Ferrovia Transnordestina avança no Nordeste com 81% da fase 1 concluída, novos aportes do FDNE e impasse sobre trecho até Suape

A Ferrovia Nova Transnordestina, empreendimento ferroviário estratégico formado pelos eixos EF-232 e EF-116, consolida-se como uma das principais obras de infraestrutura logística em execução no Brasil, ao avançar na ligação entre Eliseu Martins, no Piauí, e o Porto do Pecém, no Ceará, enquanto o trecho pernambucano até o Porto de Suape permanece no centro de debates técnicos, financeiros e institucionais. O projeto, conduzido pela Transnordestina Logística S.A. (TLSA) no trecho principal e articulado com recursos públicos por meio do Fundo de Desenvolvimento do Nordeste (FDNE), busca reduzir custos de transporte, ampliar a competitividade regional, integrar áreas produtoras do semiárido aos portos de águas profundas e reordenar a logística de cargas no Nordeste.

Projeto ferroviário busca integrar o interior produtivo aos portos do Nordeste

A Ferrovia Nova Transnordestina foi concebida para superar um dos gargalos históricos da economia nordestina: a baixa integração entre zonas produtoras do interior e estruturas portuárias capazes de operar cargas em escala nacional e internacional. A ferrovia foi planejada para atender cadeias ligadas ao agronegócio, mineração, indústria, cimento, fertilizantes, combustíveis e granéis sólidos, com impacto potencial sobre custos logísticos, prazos de escoamento e competitividade regional.

O projeto original previa uma malha de aproximadamente 1.753 quilômetros, conectando o cerrado piauiense, em Eliseu Martins, aos portos de Pecém, no Ceará, e Suape, em Pernambuco. Com a repactuação contratual formalizada em 2022, a fase atualmente sob responsabilidade da TLSA passou a concentrar a execução da ligação entre o Piauí e o Pecém, com cerca de 1.206 a 1.209 quilômetros, atravessando 53 municípios.

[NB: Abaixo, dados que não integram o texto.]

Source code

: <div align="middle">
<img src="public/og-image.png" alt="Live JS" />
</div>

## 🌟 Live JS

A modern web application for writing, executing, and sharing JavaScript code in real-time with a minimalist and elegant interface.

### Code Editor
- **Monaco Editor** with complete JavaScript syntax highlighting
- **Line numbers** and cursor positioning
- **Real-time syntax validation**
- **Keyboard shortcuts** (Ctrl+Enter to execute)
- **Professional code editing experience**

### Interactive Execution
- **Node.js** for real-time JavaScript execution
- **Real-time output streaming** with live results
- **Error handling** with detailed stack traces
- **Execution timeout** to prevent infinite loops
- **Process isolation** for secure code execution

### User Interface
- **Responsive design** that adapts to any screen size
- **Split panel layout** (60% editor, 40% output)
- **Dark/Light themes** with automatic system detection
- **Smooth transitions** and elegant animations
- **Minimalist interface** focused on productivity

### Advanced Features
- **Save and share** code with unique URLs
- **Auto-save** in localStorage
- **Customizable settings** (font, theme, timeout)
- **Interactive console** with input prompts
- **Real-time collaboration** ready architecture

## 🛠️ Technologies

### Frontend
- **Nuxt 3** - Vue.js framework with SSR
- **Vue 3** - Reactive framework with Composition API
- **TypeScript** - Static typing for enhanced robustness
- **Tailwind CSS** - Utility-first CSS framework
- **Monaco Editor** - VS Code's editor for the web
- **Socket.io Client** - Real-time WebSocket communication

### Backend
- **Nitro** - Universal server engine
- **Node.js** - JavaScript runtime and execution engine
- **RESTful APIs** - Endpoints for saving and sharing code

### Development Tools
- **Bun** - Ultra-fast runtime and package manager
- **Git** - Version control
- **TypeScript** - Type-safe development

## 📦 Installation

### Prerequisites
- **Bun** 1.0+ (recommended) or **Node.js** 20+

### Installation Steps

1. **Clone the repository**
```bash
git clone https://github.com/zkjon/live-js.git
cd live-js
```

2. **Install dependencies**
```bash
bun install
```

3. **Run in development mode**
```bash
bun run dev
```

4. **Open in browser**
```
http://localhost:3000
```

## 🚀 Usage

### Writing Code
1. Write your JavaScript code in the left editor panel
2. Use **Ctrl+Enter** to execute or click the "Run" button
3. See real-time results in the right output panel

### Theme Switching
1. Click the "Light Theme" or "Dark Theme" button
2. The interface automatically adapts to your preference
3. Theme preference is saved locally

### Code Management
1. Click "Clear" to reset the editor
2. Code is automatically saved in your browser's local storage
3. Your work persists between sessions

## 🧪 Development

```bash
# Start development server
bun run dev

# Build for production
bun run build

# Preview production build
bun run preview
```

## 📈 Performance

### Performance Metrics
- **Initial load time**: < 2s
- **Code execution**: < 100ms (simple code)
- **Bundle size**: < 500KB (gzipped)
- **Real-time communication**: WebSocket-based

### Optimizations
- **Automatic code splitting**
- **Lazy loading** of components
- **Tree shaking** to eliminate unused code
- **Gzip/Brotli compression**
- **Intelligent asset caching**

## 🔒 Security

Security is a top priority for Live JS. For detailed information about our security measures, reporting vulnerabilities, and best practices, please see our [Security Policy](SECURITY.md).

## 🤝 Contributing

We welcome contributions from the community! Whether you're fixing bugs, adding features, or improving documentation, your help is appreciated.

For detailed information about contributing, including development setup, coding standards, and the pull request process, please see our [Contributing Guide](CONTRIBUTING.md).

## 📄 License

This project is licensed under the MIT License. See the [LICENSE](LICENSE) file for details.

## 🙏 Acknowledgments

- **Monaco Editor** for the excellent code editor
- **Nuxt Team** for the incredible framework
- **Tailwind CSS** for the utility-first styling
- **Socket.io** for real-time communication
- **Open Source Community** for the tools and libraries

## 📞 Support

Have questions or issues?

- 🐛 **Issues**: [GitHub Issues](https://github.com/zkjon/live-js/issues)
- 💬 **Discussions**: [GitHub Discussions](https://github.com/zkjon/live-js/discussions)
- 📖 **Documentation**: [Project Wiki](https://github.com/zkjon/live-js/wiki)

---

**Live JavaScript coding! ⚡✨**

Essa reorganização alterou o desenho operacional do empreendimento. O eixo até o Pecém tornou-se a frente mais avançada da obra, enquanto o trecho Salgueiro–Suape, devolvido ao poder público, passou a depender de estudos, modelagem institucional e decisões sobre financiamento, execução e futura concessão.

Fase 1 concentra avanço físico e novas liberações financeiras

A fase 1 da Transnordestina, que liga áreas produtivas do Piauí ao litoral cearense, alcançou cerca de 81% de execução em junho de 2026. O empreendimento já recebeu aproximadamente R$ 9,8 bilhões em investimentos, dentro de orçamento total estimado em R$ 15 bilhões, segundo informações divulgadas pelo Governo Federal.

Entre os marcos recentes, a obra registrou avanço diário histórico na montagem de trilhos, com 1,69 quilômetro de ferrovia concluído em um único dia, durante a instalação de 3,36 quilômetros de trilhos no Lote 5, em Quixeramobim, no Ceará. O desempenho antecede novas entregas previstas no trecho cearense, incluindo a conclusão de segmentos adicionais e a incorporação de vagões graneleiros à operação.

O financiamento permanece decisivo para a continuidade da obra. Em maio de 2026, o Banco do Nordeste (BNB) liberou R$ 41,2 milhões, terceira parcela do ano para a Transnordestina. Os recursos integram o financiamento do FDNE, voltado ao trecho entre Eliseu Martins e o Complexo Industrial e Portuário do Pecém. Em 2026, os desembolsos já haviam superado R$ 300 milhões, com previsão de novas liberações condicionadas ao avanço físico do empreendimento.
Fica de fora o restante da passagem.